[Saved data entries]
^^^^^^^^^^^^^^^^
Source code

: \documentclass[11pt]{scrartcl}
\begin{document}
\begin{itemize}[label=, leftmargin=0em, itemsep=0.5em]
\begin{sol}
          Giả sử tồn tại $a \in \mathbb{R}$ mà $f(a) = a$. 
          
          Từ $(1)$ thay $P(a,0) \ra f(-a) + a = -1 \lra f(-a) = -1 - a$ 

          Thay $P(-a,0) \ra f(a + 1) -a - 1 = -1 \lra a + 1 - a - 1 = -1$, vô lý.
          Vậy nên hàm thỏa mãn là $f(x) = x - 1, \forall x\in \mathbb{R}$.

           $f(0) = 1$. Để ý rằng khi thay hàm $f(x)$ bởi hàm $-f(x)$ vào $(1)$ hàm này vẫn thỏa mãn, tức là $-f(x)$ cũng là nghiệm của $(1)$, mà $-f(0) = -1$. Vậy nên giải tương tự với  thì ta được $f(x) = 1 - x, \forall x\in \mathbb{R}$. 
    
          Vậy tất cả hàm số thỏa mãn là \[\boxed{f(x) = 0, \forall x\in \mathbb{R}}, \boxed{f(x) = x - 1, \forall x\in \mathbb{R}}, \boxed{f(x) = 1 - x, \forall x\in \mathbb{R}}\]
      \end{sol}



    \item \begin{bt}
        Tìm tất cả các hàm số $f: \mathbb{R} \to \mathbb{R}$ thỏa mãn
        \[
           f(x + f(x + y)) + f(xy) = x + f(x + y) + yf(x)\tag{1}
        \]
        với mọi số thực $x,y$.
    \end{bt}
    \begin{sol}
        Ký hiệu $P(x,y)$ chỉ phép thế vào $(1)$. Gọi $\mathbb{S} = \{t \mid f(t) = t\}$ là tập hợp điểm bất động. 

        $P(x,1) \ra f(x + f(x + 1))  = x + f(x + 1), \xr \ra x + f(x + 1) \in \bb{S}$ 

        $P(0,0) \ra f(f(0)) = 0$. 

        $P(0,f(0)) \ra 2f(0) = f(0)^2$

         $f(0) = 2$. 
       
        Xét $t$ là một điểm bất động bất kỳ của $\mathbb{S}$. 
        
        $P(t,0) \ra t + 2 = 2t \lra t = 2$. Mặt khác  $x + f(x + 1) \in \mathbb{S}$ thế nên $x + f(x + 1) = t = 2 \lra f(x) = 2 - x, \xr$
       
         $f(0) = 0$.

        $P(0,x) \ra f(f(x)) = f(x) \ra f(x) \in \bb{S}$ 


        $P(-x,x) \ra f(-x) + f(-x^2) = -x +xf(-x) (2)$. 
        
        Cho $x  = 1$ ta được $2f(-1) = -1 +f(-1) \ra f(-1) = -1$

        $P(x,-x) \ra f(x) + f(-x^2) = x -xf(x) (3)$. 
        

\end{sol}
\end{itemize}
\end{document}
^^^^^^^^^^^^^^^^
Check each line in the entries above for the string "forall", then give the number of matching lines alone.

● Solution to this exercise: 3